Pictures paired with source code:
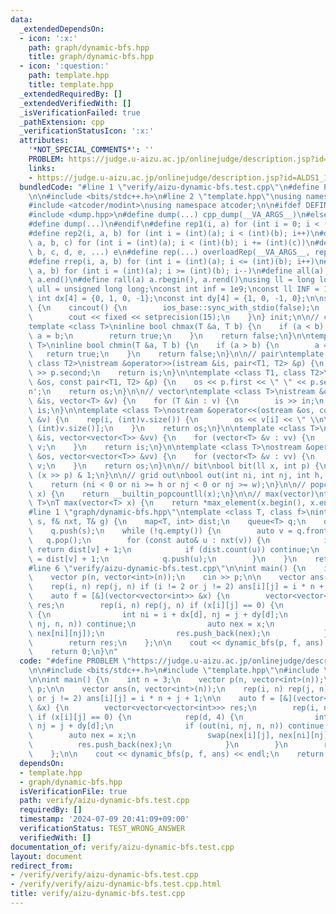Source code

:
```yaml
---
data:
  _extendedDependsOn:
  - icon: ':x:'
    path: graph/dynamic-bfs.hpp
    title: graph/dynamic-bfs.hpp
  - icon: ':question:'
    path: template.hpp
    title: template.hpp
  _extendedRequiredBy: []
  _extendedVerifiedWith: []
  _isVerificationFailed: true
  _pathExtension: cpp
  _verificationStatusIcon: ':x:'
  attributes:
    '*NOT_SPECIAL_COMMENTS*': ''
    PROBLEM: https://judge.u-aizu.ac.jp/onlinejudge/description.jsp?id=ALDS1_13_B&lang=jp
    links:
    - https://judge.u-aizu.ac.jp/onlinejudge/description.jsp?id=ALDS1_13_B&lang=jp
  bundledCode: "#line 1 \"verify/aizu-dynamic-bfs.test.cpp\"\n#define PROBLEM \"https://judge.u-aizu.ac.jp/onlinejudge/description.jsp?id=ALDS1_13_B&lang=jp\"\
    \n\n#include <bits/stdc++.h>\n#line 2 \"template.hpp\"\nusing namespace std;\n\
    #include <atcoder/modint>\nusing namespace atcoder;\n\n#ifdef DEFINED_ONLY_IN_LOCAL\n\
    #include <dump.hpp>\n#define dump(...) cpp_dump(__VA_ARGS__)\n#else\n#undef dump\n\
    #define dump(...)\n#endif\n#define rep1(i, a) for (int i = 0; i < (int)(a); i++)\n\
    #define rep2(i, a, b) for (int i = (int)(a); i < (int)(b); i++)\n#define rep3(i,\
    \ a, b, c) for (int i = (int)(a); i < (int)(b); i += (int)(c))\n#define overloadRep(a,\
    \ b, c, d, e, ...) e\n#define rep(...) overloadRep(__VA_ARGS__, rep3, rep2, rep1)(__VA_ARGS__)\n\
    #define rrep(i, a, b) for (int i = (int)(a); i <= (int)(b); i++)\n#define drep(i,\
    \ a, b) for (int i = (int)(a); i >= (int)(b); i--)\n#define all(a) a.begin(),\
    \ a.end()\n#define rall(a) a.rbegin(), a.rend()\nusing ll = long long;\nusing\
    \ ull = unsigned long long;\nconst int inf = 1e9;\nconst ll INF = 1e18;\nconst\
    \ int dx[4] = {0, 1, 0, -1};\nconst int dy[4] = {1, 0, -1, 0};\n\nstruct cincout\
    \ {\n    cincout() {\n        ios_base::sync_with_stdio(false);\n        cin.tie(nullptr);\n\
    \        cout << fixed << setprecision(15);\n    }\n} init;\n\n// chmax chmin\n\
    template <class T>\ninline bool chmax(T &a, T b) {\n    if (a < b) {\n       \
    \ a = b;\n        return true;\n    }\n    return false;\n}\n\ntemplate <class\
    \ T>\ninline bool chmin(T &a, T b) {\n    if (a > b) {\n        a = b;\n     \
    \   return true;\n    }\n    return false;\n}\n\n// pair\ntemplate <class T1,\
    \ class T2>\nistream &operator>>(istream &is, pair<T1, T2> &p) {\n    is >> p.first\
    \ >> p.second;\n    return is;\n}\n\ntemplate <class T1, class T2>\nostream &operator<<(ostream\
    \ &os, const pair<T1, T2> &p) {\n    os << p.first << \" \" << p.second << '\\\
    n';\n    return os;\n}\n\n// vector\ntemplate <class T>\nistream &operator>>(istream\
    \ &is, vector<T> &v) {\n    for (T &in : v) {\n        is >> in;\n    }\n    return\
    \ is;\n}\n\ntemplate <class T>\nostream &operator<<(ostream &os, const vector<T>\
    \ &v) {\n    rep(i, (int)v.size()) {\n        os << v[i] << \" \\n\"[i + 1 ==\
    \ (int)v.size()];\n    }\n    return os;\n}\n\ntemplate <class T>\nistream &operator>>(istream\
    \ &is, vector<vector<T>> &vv) {\n    for (vector<T> &v : vv) {\n        is >>\
    \ v;\n    }\n    return is;\n}\n\ntemplate <class T>\nostream &operator<<(ostream\
    \ &os, vector<vector<T>> &vv) {\n    for (vector<T> &v : vv) {\n        os <<\
    \ v;\n    }\n    return os;\n}\n\n// bit\nbool bit(ll x, int p) {\n    return\
    \ (x >> p) & 1;\n}\n\n// grid out\nbool out(int ni, int nj, int h, int w) {\n\
    \    return (ni < 0 or ni >= h or nj < 0 or nj >= w);\n}\n\n// popcount\nint pc(ll\
    \ x) {\n    return __builtin_popcountll(x);\n}\n\n// max(vector)\ntemplate <class\
    \ T>\nT max(vector<T> x) {\n    return *max_element(x.begin(), x.end());\n}\n\
    #line 1 \"graph/dynamic-bfs.hpp\"\ntemplate <class T, class f>\nint dynamic_bfs(T&\
    \ s, f& nxt, T& g) {\n    map<T, int> dist;\n    queue<T> q;\n    dist[s] = 0;\n\
    \    q.push(s);\n    while (!q.empty()) {\n        auto v = q.front();\n     \
    \   q.pop();\n        for (const auto& u : nxt(v)) {\n            if (u == g)\
    \ return dist[v] + 1;\n            if (dist.count(u)) continue;\n            dist[u]\
    \ = dist[v] + 1;\n            q.push(u);\n        }\n    }\n    return -1;\n}\n\
    #line 6 \"verify/aizu-dynamic-bfs.test.cpp\"\n\nint main() {\n    int n = 3;\n\
    \    vector p(n, vector<int>(n));\n    cin >> p;\n\n    vector ans(n, vector<int>(n));\n\
    \    rep(i, n) rep(j, n) if (i != 2 or j != 2) ans[i][j] = i * n + j + 1;\n\n\
    \    auto f = [&](vector<vector<int>> &x) {\n        vector<vector<vector<int>>>\
    \ res;\n        rep(i, n) rep(j, n) if (x[i][j] == 0) {\n            rep(d, 4)\
    \ {\n                int ni = i + dx[d], nj = j + dy[d];\n                if (out(ni,\
    \ nj, n, n)) continue;\n                auto nex = x;\n                swap(nex[i][j],\
    \ nex[ni][nj]);\n                res.push_back(nex);\n            }\n        }\n\
    \        return res;\n    };\n\n    cout << dynamic_bfs(p, f, ans) << endl;\n\
    \    return 0;\n}\n"
  code: "#define PROBLEM \"https://judge.u-aizu.ac.jp/onlinejudge/description.jsp?id=ALDS1_13_B&lang=jp\"\
    \n\n#include <bits/stdc++.h>\n#include \"template.hpp\"\n#include \"graph/dynamic-bfs.hpp\"\
    \n\nint main() {\n    int n = 3;\n    vector p(n, vector<int>(n));\n    cin >>\
    \ p;\n\n    vector ans(n, vector<int>(n));\n    rep(i, n) rep(j, n) if (i != 2\
    \ or j != 2) ans[i][j] = i * n + j + 1;\n\n    auto f = [&](vector<vector<int>>\
    \ &x) {\n        vector<vector<vector<int>>> res;\n        rep(i, n) rep(j, n)\
    \ if (x[i][j] == 0) {\n            rep(d, 4) {\n                int ni = i + dx[d],\
    \ nj = j + dy[d];\n                if (out(ni, nj, n, n)) continue;\n        \
    \        auto nex = x;\n                swap(nex[i][j], nex[ni][nj]);\n      \
    \          res.push_back(nex);\n            }\n        }\n        return res;\n\
    \    };\n\n    cout << dynamic_bfs(p, f, ans) << endl;\n    return 0;\n}"
  dependsOn:
  - template.hpp
  - graph/dynamic-bfs.hpp
  isVerificationFile: true
  path: verify/aizu-dynamic-bfs.test.cpp
  requiredBy: []
  timestamp: '2024-07-09 20:41:09+09:00'
  verificationStatus: TEST_WRONG_ANSWER
  verifiedWith: []
documentation_of: verify/aizu-dynamic-bfs.test.cpp
layout: document
redirect_from:
- /verify/verify/aizu-dynamic-bfs.test.cpp
- /verify/verify/aizu-dynamic-bfs.test.cpp.html
title: verify/aizu-dynamic-bfs.test.cpp
---
```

#### How to complete this task:
Copy every line of the data exactly as written, excluding the pictures.

#### Task output:
Source code

:
```yaml
---
data:
  _extendedDependsOn:
  - icon: ':x:'
    path: graph/dynamic-bfs.hpp
    title: graph/dynamic-bfs.hpp
  - icon: ':question:'
    path: template.hpp
    title: template.hpp
  _extendedRequiredBy: []
  _extendedVerifiedWith: []
  _isVerificationFailed: true
  _pathExtension: cpp
  _verificationStatusIcon: ':x:'
  attributes:
    '*NOT_SPECIAL_COMMENTS*': ''
    PROBLEM: https://judge.u-aizu.ac.jp/onlinejudge/description.jsp?id=ALDS1_13_B&lang=jp
    links:
    - https://judge.u-aizu.ac.jp/onlinejudge/description.jsp?id=ALDS1_13_B&lang=jp
  bundledCode: "#line 1 \"verify/aizu-dynamic-bfs.test.cpp\"\n#define PROBLEM \"https://judge.u-aizu.ac.jp/onlinejudge/description.jsp?id=ALDS1_13_B&lang=jp\"\
    \n\n#include <bits/stdc++.h>\n#line 2 \"template.hpp\"\nusing namespace std;\n\
    #include <atcoder/modint>\nusing namespace atcoder;\n\n#ifdef DEFINED_ONLY_IN_LOCAL\n\
    #include <dump.hpp>\n#define dump(...) cpp_dump(__VA_ARGS__)\n#else\n#undef dump\n\
    #define dump(...)\n#endif\n#define rep1(i, a) for (int i = 0; i < (int)(a); i++)\n\
    #define rep2(i, a, b) for (int i = (int)(a); i < (int)(b); i++)\n#define rep3(i,\
    \ a, b, c) for (int i = (int)(a); i < (int)(b); i += (int)(c))\n#define overloadRep(a,\
    \ b, c, d, e, ...) e\n#define rep(...) overloadRep(__VA_ARGS__, rep3, rep2, rep1)(__VA_ARGS__)\n\
    #define rrep(i, a, b) for (int i = (int)(a); i <= (int)(b); i++)\n#define drep(i,\
    \ a, b) for (int i = (int)(a); i >= (int)(b); i--)\n#define all(a) a.begin(),\
    \ a.end()\n#define rall(a) a.rbegin(), a.rend()\nusing ll = long long;\nusing\
    \ ull = unsigned long long;\nconst int inf = 1e9;\nconst ll INF = 1e18;\nconst\
    \ int dx[4] = {0, 1, 0, -1};\nconst int dy[4] = {1, 0, -1, 0};\n\nstruct cincout\
    \ {\n    cincout() {\n        ios_base::sync_with_stdio(false);\n        cin.tie(nullptr);\n\
    \        cout << fixed << setprecision(15);\n    }\n} init;\n\n// chmax chmin\n\
    template <class T>\ninline bool chmax(T &a, T b) {\n    if (a < b) {\n       \
    \ a = b;\n        return true;\n    }\n    return false;\n}\n\ntemplate <class\
    \ T>\ninline bool chmin(T &a, T b) {\n    if (a > b) {\n        a = b;\n     \
    \   return true;\n    }\n    return false;\n}\n\n// pair\ntemplate <class T1,\
    \ class T2>\nistream &operator>>(istream &is, pair<T1, T2> &p) {\n    is >> p.first\
    \ >> p.second;\n    return is;\n}\n\ntemplate <class T1, class T2>\nostream &operator<<(ostream\
    \ &os, const pair<T1, T2> &p) {\n    os << p.first << \" \" << p.second << '\\\
    n';\n    return os;\n}\n\n// vector\ntemplate <class T>\nistream &operator>>(istream\
    \ &is, vector<T> &v) {\n    for (T &in : v) {\n        is >> in;\n    }\n    return\
    \ is;\n}\n\ntemplate <class T>\nostream &operator<<(ostream &os, const vector<T>\
    \ &v) {\n    rep(i, (int)v.size()) {\n        os << v[i] << \" \\n\"[i + 1 ==\
    \ (int)v.size()];\n    }\n    return os;\n}\n\ntemplate <class T>\nistream &operator>>(istream\
    \ &is, vector<vector<T>> &vv) {\n    for (vector<T> &v : vv) {\n        is >>\
    \ v;\n    }\n    return is;\n}\n\ntemplate <class T>\nostream &operator<<(ostream\
    \ &os, vector<vector<T>> &vv) {\n    for (vector<T> &v : vv) {\n        os <<\
    \ v;\n    }\n    return os;\n}\n\n// bit\nbool bit(ll x, int p) {\n    return\
    \ (x >> p) & 1;\n}\n\n// grid out\nbool out(int ni, int nj, int h, int w) {\n\
    \    return (ni < 0 or ni >= h or nj < 0 or nj >= w);\n}\n\n// popcount\nint pc(ll\
    \ x) {\n    return __builtin_popcountll(x);\n}\n\n// max(vector)\ntemplate <class\
    \ T>\nT max(vector<T> x) {\n    return *max_element(x.begin(), x.end());\n}\n\
    #line 1 \"graph/dynamic-bfs.hpp\"\ntemplate <class T, class f>\nint dynamic_bfs(T&\
    \ s, f& nxt, T& g) {\n    map<T, int> dist;\n    queue<T> q;\n    dist[s] = 0;\n\
    \    q.push(s);\n    while (!q.empty()) {\n        auto v = q.front();\n     \
    \   q.pop();\n        for (const auto& u : nxt(v)) {\n            if (u == g)\
    \ return dist[v] + 1;\n            if (dist.count(u)) continue;\n            dist[u]\
    \ = dist[v] + 1;\n            q.push(u);\n        }\n    }\n    return -1;\n}\n\
    #line 6 \"verify/aizu-dynamic-bfs.test.cpp\"\n\nint main() {\n    int n = 3;\n\
    \    vector p(n, vector<int>(n));\n    cin >> p;\n\n    vector ans(n, vector<int>(n));\n\
    \    rep(i, n) rep(j, n) if (i != 2 or j != 2) ans[i][j] = i * n + j + 1;\n\n\
    \    auto f = [&](vector<vector<int>> &x) {\n        vector<vector<vector<int>>>\
    \ res;\n        rep(i, n) rep(j, n) if (x[i][j] == 0) {\n            rep(d, 4)\
    \ {\n                int ni = i + dx[d], nj = j + dy[d];\n                if (out(ni,\
    \ nj, n, n)) continue;\n                auto nex = x;\n                swap(nex[i][j],\
    \ nex[ni][nj]);\n                res.push_back(nex);\n            }\n        }\n\
    \        return res;\n    };\n\n    cout << dynamic_bfs(p, f, ans) << endl;\n\
    \    return 0;\n}\n"
  code: "#define PROBLEM \"https://judge.u-aizu.ac.jp/onlinejudge/description.jsp?id=ALDS1_13_B&lang=jp\"\
    \n\n#include <bits/stdc++.h>\n#include \"template.hpp\"\n#include \"graph/dynamic-bfs.hpp\"\
    \n\nint main() {\n    int n = 3;\n    vector p(n, vector<int>(n));\n    cin >>\
    \ p;\n\n    vector ans(n, vector<int>(n));\n    rep(i, n) rep(j, n) if (i != 2\
    \ or j != 2) ans[i][j] = i * n + j + 1;\n\n    auto f = [&](vector<vector<int>>\
    \ &x) {\n        vector<vector<vector<int>>> res;\n        rep(i, n) rep(j, n)\
    \ if (x[i][j] == 0) {\n            rep(d, 4) {\n                int ni = i + dx[d],\
    \ nj = j + dy[d];\n                if (out(ni, nj, n, n)) continue;\n        \
    \        auto nex = x;\n                swap(nex[i][j], nex[ni][nj]);\n      \
    \          res.push_back(nex);\n            }\n        }\n        return res;\n\
    \    };\n\n    cout << dynamic_bfs(p, f, ans) << endl;\n    return 0;\n}"
  dependsOn:
  - template.hpp
  - graph/dynamic-bfs.hpp
  isVerificationFile: true
  path: verify/aizu-dynamic-bfs.test.cpp
  requiredBy: []
  timestamp: '2024-07-09 20:41:09+09:00'
  verificationStatus: TEST_WRONG_ANSWER
  verifiedWith: []
documentation_of: verify/aizu-dynamic-bfs.test.cpp
layout: document
redirect_from:
- /verify/verify/aizu-dynamic-bfs.test.cpp
- /verify/verify/aizu-dynamic-bfs.test.cpp.html
title: verify/aizu-dynamic-bfs.test.cpp
---
```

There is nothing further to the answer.